* _WHAT IS NEEDED_
Extract each line from the entries below that has the string "dist" in it.

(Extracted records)
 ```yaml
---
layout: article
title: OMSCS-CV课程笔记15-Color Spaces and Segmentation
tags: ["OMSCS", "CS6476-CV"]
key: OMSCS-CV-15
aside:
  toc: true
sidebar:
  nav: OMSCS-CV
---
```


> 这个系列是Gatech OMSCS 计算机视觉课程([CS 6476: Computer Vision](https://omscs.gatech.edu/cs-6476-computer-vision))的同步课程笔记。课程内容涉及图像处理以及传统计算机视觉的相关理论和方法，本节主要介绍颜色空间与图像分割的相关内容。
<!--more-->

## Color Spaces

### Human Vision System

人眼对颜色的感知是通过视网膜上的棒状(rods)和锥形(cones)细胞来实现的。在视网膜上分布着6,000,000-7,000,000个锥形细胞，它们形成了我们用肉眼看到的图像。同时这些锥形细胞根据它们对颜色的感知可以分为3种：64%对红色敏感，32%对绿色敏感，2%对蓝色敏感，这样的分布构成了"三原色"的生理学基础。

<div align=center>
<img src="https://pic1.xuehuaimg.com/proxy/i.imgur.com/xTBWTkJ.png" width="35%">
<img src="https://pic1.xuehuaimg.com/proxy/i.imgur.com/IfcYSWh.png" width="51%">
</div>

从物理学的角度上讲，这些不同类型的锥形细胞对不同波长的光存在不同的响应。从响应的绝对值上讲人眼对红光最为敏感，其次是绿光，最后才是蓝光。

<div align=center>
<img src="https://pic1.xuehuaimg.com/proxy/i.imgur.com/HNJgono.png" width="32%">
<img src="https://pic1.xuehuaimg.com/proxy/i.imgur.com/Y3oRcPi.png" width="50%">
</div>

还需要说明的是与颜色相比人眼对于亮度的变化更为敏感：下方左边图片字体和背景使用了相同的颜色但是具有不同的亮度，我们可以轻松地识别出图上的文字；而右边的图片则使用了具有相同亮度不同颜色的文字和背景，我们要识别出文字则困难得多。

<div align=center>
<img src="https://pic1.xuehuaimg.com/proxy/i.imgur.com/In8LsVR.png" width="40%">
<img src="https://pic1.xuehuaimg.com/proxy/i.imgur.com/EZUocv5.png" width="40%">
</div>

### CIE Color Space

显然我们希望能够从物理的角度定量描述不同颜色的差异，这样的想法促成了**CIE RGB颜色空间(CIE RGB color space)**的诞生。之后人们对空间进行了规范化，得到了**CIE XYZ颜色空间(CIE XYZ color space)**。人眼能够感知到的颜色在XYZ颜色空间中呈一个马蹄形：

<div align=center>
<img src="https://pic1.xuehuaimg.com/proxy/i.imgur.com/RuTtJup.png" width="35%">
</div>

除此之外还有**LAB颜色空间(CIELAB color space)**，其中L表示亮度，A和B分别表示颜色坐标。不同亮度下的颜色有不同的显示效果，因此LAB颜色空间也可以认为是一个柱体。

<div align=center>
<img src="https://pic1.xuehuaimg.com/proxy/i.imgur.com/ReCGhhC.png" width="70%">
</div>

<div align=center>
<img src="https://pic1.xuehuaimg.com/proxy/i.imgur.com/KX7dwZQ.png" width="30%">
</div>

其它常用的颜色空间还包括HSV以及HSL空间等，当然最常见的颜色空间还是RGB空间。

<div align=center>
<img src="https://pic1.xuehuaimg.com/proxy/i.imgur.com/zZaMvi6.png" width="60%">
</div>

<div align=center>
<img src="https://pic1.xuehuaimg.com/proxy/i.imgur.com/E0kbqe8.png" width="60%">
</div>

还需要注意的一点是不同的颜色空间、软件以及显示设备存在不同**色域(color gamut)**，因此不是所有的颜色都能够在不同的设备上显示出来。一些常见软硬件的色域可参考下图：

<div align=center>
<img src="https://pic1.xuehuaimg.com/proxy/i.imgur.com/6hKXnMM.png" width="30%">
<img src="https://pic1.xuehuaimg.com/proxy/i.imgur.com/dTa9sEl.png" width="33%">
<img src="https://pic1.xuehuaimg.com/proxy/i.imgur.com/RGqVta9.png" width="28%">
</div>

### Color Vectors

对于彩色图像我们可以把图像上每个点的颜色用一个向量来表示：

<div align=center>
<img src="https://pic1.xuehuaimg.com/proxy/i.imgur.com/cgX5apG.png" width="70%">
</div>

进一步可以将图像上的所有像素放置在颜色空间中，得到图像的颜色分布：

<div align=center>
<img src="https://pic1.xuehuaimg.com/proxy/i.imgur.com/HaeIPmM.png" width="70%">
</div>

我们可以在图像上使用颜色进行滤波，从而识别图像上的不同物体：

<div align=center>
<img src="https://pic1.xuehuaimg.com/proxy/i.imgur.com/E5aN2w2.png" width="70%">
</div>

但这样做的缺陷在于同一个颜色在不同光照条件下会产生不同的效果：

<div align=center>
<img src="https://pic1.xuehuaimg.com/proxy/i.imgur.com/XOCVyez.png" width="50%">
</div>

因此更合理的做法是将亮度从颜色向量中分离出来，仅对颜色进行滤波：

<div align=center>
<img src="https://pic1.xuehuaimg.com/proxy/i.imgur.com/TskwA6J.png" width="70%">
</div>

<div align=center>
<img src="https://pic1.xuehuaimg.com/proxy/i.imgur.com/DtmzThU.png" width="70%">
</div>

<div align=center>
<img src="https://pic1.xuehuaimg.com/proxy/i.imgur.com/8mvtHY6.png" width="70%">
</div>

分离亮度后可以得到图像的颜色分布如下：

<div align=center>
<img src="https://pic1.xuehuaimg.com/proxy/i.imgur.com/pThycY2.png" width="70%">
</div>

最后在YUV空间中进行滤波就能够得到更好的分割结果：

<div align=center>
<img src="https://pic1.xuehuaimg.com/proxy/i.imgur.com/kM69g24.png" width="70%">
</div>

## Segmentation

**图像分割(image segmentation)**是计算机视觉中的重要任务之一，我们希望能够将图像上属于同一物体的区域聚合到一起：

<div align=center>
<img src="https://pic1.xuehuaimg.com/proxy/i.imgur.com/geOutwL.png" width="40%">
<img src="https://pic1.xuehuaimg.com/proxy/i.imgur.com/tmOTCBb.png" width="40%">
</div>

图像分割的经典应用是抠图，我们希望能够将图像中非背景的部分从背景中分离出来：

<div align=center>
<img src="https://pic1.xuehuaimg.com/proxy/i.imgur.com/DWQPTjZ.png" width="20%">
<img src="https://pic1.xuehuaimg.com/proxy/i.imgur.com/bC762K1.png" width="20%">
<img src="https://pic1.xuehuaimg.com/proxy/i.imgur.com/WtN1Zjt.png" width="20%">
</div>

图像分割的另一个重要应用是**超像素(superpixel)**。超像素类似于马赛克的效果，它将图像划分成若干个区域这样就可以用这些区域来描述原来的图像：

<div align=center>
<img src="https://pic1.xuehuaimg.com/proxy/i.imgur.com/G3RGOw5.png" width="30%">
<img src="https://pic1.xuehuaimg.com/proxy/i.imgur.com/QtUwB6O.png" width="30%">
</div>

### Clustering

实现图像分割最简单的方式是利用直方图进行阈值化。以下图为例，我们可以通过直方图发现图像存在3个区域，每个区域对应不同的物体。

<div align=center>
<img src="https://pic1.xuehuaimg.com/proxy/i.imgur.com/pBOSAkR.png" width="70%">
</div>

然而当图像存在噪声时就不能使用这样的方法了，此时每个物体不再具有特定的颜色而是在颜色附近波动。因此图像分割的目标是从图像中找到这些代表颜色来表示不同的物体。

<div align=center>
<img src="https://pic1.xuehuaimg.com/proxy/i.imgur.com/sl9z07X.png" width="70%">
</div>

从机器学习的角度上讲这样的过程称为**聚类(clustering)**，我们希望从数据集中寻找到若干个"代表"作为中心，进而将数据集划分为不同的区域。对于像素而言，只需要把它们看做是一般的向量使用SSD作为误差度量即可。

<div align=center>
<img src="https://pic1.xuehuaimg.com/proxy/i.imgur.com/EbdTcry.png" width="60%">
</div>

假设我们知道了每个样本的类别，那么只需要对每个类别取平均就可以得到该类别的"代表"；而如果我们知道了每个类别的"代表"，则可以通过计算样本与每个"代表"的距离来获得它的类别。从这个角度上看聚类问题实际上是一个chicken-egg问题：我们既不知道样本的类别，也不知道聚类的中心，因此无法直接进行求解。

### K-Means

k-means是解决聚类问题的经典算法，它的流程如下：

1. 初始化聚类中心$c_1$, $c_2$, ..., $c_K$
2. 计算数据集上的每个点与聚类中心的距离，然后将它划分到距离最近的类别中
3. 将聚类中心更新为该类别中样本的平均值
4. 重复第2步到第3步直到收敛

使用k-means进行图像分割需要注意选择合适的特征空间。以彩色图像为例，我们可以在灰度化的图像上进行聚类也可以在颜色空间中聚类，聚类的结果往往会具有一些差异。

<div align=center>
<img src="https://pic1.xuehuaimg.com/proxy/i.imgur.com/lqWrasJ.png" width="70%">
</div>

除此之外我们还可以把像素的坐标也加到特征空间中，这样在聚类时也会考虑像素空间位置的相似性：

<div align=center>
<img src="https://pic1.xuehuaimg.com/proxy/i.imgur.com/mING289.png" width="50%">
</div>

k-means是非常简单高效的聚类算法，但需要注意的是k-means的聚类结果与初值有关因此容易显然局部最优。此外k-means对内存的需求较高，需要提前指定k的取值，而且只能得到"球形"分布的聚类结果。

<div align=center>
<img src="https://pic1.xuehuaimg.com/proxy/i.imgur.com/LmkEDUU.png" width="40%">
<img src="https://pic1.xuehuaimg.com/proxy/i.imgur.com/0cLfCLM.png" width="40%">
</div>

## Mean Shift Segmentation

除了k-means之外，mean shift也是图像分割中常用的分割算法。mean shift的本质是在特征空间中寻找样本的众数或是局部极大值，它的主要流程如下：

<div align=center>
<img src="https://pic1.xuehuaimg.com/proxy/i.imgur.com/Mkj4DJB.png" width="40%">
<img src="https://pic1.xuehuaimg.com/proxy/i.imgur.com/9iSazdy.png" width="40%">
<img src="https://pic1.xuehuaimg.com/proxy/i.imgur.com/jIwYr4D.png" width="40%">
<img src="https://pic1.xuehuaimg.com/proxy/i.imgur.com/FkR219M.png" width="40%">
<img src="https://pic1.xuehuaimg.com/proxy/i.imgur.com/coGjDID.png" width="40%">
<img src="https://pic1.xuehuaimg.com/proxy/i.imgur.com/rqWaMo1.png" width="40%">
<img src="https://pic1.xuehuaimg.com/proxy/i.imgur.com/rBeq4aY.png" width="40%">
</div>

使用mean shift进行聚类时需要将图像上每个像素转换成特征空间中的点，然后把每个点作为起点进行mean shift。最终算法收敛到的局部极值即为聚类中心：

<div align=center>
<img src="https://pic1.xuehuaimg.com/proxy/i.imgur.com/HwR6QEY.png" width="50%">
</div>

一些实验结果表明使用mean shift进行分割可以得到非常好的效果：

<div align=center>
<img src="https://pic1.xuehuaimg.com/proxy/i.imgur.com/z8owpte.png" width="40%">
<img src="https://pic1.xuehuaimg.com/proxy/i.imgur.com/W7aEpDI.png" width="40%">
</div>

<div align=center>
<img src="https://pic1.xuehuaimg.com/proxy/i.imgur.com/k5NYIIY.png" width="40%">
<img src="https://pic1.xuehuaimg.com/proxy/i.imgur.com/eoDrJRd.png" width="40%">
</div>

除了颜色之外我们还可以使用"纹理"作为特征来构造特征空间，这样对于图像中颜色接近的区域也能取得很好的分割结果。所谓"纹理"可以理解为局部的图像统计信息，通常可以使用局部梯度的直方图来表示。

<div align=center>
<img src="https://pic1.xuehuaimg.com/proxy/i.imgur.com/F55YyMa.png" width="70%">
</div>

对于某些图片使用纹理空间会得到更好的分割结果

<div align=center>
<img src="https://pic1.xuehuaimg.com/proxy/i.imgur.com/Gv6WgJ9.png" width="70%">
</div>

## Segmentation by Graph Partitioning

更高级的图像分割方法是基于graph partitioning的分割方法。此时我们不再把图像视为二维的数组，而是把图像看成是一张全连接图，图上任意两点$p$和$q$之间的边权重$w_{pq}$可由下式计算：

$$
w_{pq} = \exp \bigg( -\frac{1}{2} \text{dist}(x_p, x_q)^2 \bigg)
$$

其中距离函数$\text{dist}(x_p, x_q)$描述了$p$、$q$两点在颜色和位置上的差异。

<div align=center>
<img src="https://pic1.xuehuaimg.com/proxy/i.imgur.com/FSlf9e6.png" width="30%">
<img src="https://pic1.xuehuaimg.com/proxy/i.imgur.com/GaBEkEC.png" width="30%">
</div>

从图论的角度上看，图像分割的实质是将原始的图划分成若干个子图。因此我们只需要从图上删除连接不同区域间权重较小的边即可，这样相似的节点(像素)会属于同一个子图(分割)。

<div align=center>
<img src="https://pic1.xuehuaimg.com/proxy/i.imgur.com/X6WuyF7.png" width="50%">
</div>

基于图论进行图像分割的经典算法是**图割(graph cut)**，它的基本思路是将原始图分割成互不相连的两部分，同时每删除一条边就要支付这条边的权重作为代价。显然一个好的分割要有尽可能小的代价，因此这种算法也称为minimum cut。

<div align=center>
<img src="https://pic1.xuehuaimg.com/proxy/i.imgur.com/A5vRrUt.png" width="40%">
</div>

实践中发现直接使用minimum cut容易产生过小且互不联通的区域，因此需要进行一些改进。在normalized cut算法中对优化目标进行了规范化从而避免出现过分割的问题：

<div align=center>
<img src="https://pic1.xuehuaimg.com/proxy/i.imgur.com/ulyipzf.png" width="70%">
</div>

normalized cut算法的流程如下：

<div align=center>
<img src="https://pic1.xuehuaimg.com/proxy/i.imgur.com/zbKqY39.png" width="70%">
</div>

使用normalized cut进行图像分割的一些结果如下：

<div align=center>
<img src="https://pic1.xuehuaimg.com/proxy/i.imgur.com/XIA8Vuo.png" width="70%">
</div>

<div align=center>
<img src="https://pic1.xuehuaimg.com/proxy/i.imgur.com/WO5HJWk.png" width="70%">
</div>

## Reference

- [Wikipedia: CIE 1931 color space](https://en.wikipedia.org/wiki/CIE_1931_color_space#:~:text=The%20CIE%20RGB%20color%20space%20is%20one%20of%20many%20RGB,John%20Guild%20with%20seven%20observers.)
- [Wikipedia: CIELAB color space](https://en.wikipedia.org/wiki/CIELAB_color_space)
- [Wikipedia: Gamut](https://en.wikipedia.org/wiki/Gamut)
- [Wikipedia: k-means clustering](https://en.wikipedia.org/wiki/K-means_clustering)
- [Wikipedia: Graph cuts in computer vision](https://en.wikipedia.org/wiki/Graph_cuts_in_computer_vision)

* _SOLVED PROBLEM_
w_{pq} = \exp \bigg( -\frac{1}{2} \text{dist}(x_p, x_q)^2 \bigg)
其中距离函数$\text{dist}(x_p, x_q)$描述了$p$、$q$两点在颜色和位置上的差异。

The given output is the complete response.